◆ TASK OBJECTIVE
Look below for the line containing "通常用于让一行文本垂直居中，将行高设置和标签的高度一致". Reproduce it and every line after it exactly, and nothing more.

Rendered images with source text:
——

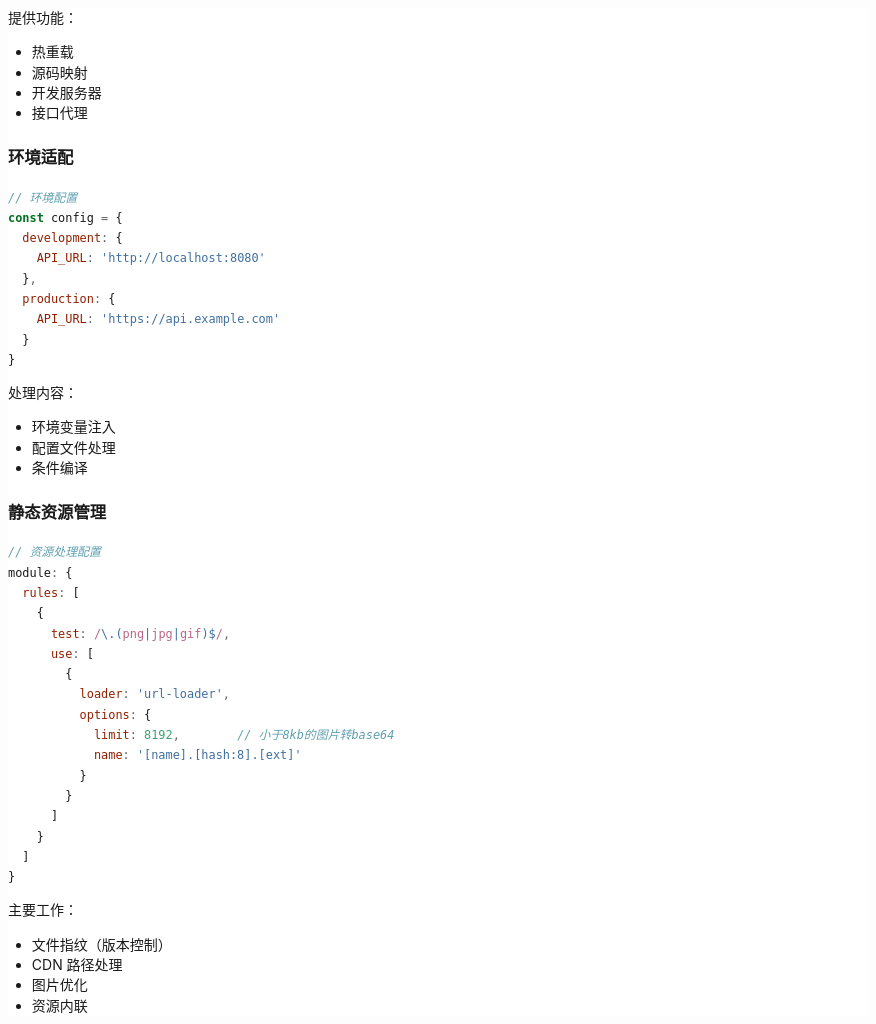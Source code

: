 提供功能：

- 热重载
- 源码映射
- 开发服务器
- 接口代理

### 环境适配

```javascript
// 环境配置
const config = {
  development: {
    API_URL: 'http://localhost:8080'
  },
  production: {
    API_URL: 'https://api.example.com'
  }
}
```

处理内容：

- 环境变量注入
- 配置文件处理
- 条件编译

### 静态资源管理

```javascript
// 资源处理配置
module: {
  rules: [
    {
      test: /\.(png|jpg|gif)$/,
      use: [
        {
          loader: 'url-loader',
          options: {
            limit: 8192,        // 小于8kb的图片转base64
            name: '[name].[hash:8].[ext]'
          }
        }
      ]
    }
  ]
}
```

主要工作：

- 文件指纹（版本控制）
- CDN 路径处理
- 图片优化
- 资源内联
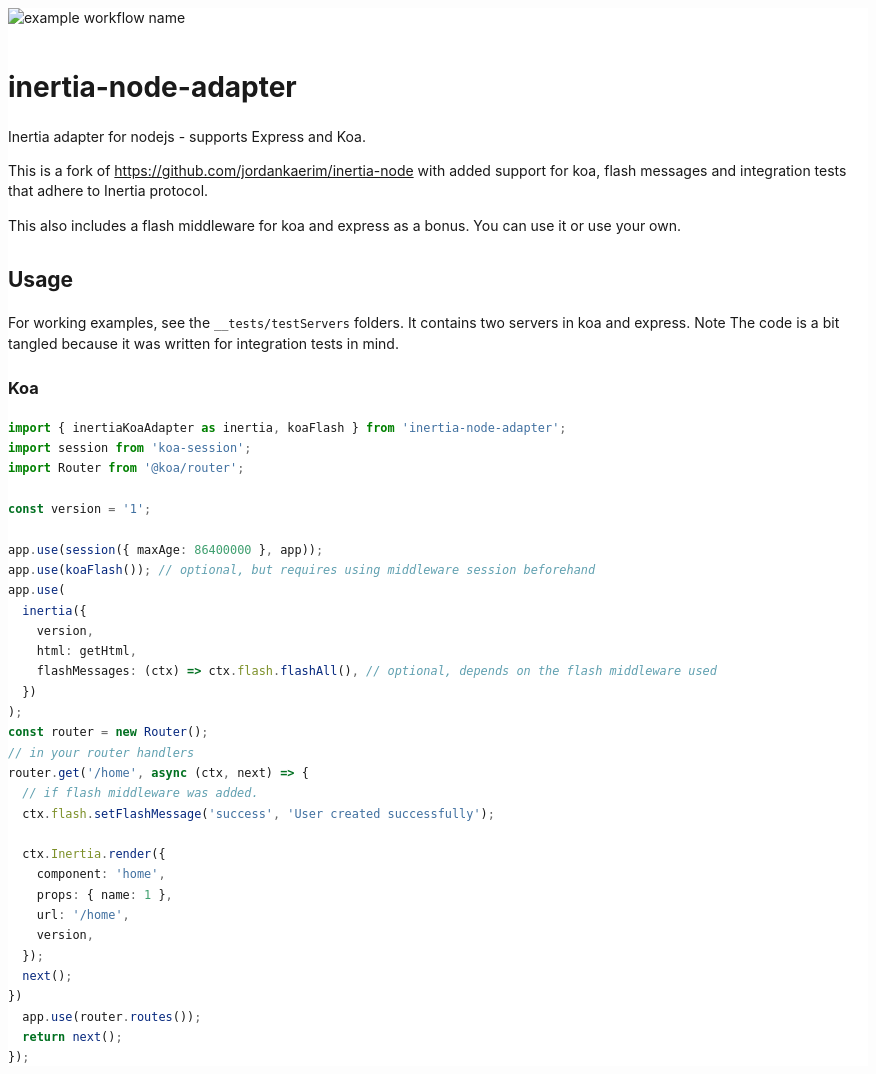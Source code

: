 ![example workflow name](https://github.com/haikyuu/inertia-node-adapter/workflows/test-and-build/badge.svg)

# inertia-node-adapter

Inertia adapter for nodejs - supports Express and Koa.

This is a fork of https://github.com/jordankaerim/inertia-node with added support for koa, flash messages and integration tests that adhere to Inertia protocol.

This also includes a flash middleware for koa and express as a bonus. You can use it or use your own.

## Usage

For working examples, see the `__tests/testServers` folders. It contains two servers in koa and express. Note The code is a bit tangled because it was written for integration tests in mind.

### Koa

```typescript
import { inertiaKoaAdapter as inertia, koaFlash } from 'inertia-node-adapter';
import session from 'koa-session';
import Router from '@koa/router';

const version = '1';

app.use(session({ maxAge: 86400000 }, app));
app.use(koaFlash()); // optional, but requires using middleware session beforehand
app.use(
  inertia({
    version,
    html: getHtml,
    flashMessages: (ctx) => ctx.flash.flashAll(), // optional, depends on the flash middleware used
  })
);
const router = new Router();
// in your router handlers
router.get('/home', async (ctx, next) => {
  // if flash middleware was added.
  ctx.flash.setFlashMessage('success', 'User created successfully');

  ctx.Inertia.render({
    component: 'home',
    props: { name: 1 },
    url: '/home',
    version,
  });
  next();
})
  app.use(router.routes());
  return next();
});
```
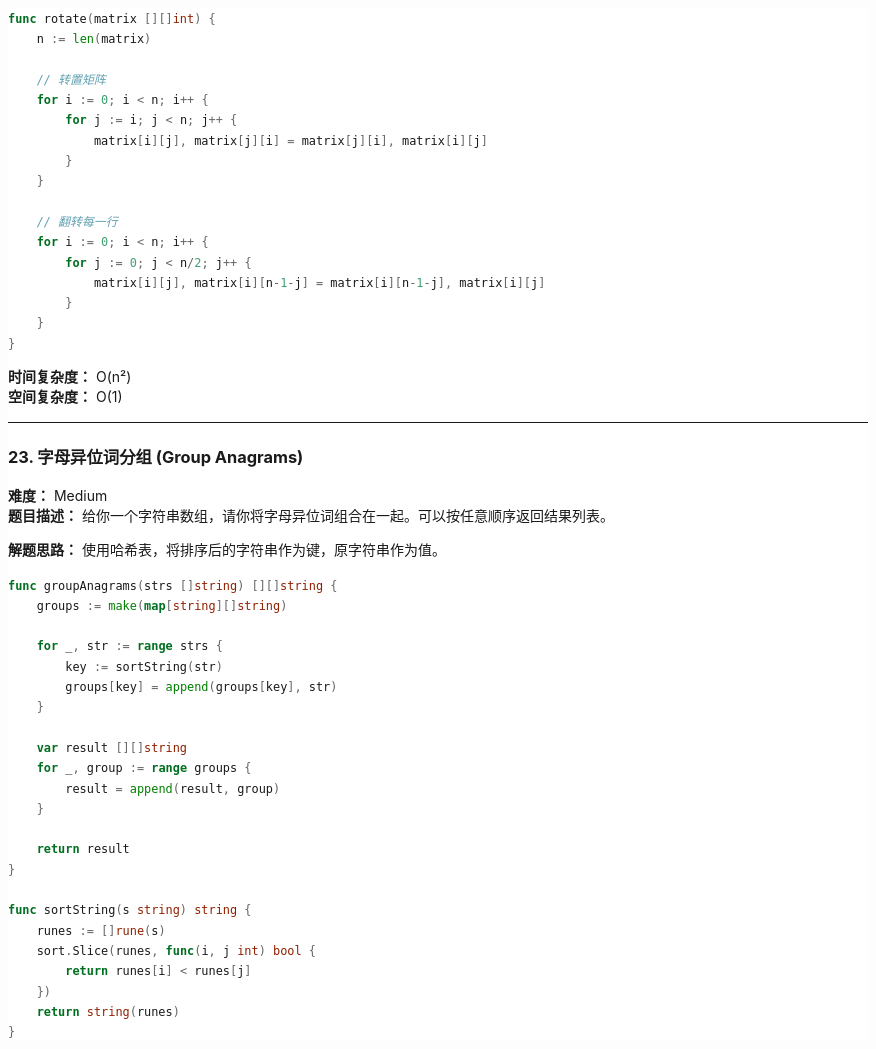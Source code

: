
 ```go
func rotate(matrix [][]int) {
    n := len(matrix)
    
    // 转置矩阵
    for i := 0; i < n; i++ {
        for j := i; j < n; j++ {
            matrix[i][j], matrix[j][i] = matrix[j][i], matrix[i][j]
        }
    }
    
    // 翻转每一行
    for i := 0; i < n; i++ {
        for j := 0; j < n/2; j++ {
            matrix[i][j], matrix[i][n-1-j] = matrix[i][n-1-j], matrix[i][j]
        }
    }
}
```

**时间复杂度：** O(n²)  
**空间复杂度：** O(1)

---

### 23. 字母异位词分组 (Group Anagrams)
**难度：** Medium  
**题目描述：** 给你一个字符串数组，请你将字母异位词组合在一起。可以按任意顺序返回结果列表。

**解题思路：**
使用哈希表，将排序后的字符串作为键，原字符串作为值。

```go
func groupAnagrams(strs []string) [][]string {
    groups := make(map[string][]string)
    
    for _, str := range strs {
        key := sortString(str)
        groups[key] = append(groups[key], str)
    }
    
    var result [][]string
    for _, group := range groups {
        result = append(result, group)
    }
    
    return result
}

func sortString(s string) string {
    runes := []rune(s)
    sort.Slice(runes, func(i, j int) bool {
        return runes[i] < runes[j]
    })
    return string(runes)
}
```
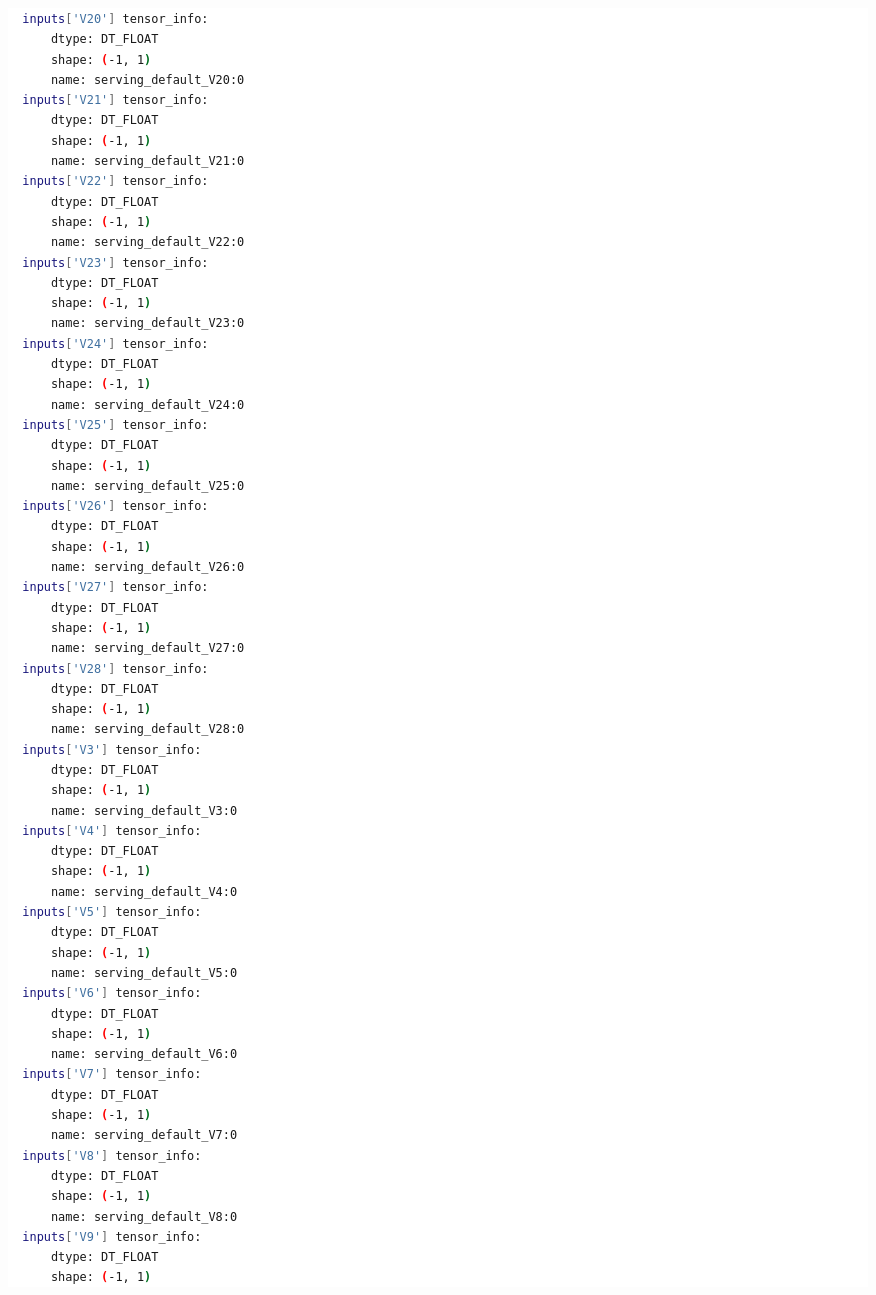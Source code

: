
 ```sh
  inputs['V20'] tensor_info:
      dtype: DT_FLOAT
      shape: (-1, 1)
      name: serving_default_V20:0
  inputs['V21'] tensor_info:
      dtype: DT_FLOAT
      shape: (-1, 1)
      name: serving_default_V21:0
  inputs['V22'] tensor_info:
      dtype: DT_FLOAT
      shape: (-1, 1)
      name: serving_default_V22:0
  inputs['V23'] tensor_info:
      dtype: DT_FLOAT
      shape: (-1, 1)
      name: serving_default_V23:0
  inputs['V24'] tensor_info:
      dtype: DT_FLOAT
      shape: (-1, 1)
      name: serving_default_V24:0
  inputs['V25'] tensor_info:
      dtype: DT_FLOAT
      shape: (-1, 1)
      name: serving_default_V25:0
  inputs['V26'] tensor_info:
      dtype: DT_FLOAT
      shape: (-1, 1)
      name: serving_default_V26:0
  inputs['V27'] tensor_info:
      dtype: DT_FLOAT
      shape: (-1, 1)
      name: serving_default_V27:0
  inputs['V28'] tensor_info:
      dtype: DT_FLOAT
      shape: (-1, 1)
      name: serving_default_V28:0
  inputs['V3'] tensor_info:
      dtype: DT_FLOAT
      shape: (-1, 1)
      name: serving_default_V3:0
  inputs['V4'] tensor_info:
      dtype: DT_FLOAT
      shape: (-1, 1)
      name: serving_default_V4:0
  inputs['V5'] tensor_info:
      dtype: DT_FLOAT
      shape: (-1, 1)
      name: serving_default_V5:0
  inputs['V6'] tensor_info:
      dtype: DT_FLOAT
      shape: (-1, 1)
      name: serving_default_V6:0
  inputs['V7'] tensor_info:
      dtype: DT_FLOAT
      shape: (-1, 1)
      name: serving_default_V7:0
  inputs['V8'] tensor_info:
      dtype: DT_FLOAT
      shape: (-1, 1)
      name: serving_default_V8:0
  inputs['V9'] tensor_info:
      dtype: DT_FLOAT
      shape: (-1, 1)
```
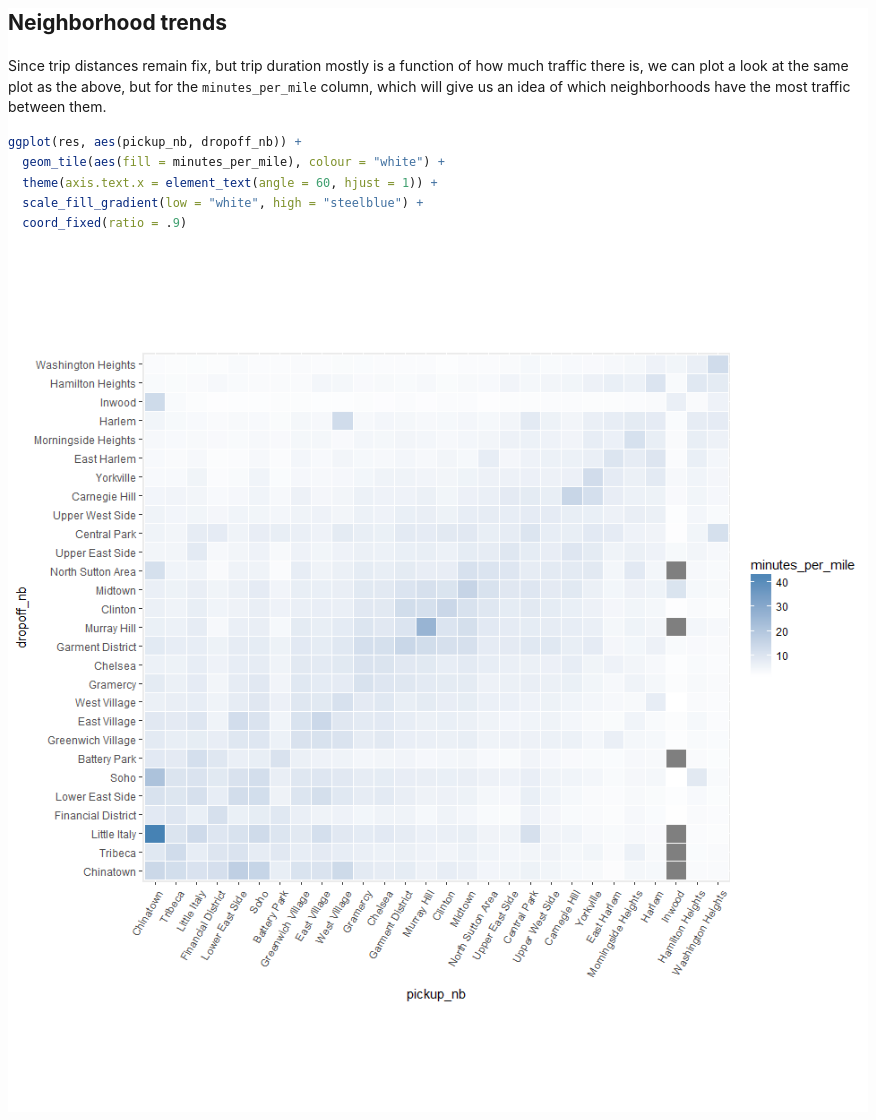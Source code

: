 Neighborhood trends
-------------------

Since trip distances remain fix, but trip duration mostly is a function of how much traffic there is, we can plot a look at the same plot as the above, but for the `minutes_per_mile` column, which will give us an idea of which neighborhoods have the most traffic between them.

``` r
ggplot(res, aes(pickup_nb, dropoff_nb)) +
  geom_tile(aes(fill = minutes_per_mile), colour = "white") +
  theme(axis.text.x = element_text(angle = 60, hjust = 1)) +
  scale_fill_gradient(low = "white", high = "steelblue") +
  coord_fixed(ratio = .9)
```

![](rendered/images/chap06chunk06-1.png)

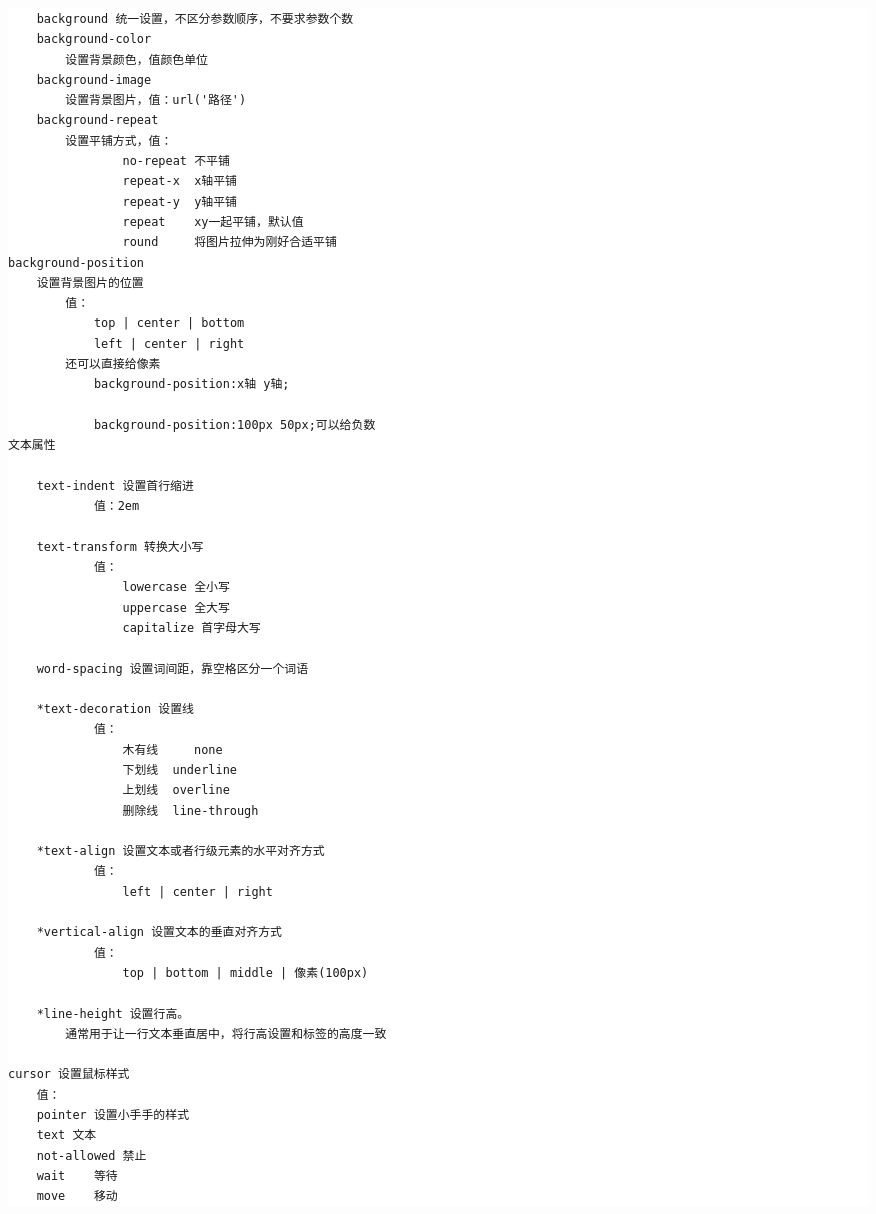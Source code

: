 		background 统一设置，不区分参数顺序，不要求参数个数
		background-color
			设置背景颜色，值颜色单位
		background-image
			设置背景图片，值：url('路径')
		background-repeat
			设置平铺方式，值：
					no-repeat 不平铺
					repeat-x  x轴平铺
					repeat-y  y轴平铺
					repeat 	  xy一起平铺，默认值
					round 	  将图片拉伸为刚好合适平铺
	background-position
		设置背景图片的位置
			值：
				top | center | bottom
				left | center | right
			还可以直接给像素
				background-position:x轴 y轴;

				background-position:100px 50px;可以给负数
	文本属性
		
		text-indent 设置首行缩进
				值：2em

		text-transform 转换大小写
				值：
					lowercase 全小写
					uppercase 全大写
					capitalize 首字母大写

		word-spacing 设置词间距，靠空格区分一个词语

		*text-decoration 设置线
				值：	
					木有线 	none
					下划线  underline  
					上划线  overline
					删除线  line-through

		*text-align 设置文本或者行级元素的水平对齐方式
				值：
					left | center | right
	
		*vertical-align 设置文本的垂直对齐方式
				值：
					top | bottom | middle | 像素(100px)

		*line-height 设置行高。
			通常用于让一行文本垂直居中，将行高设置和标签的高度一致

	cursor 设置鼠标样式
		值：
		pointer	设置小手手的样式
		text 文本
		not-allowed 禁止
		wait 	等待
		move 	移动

——

◆ TASK SOLUTION
			通常用于让一行文本垂直居中，将行高设置和标签的高度一致

	cursor 设置鼠标样式
		值：
		pointer	设置小手手的样式
		text 文本
		not-allowed 禁止
		wait 	等待
		move 	移动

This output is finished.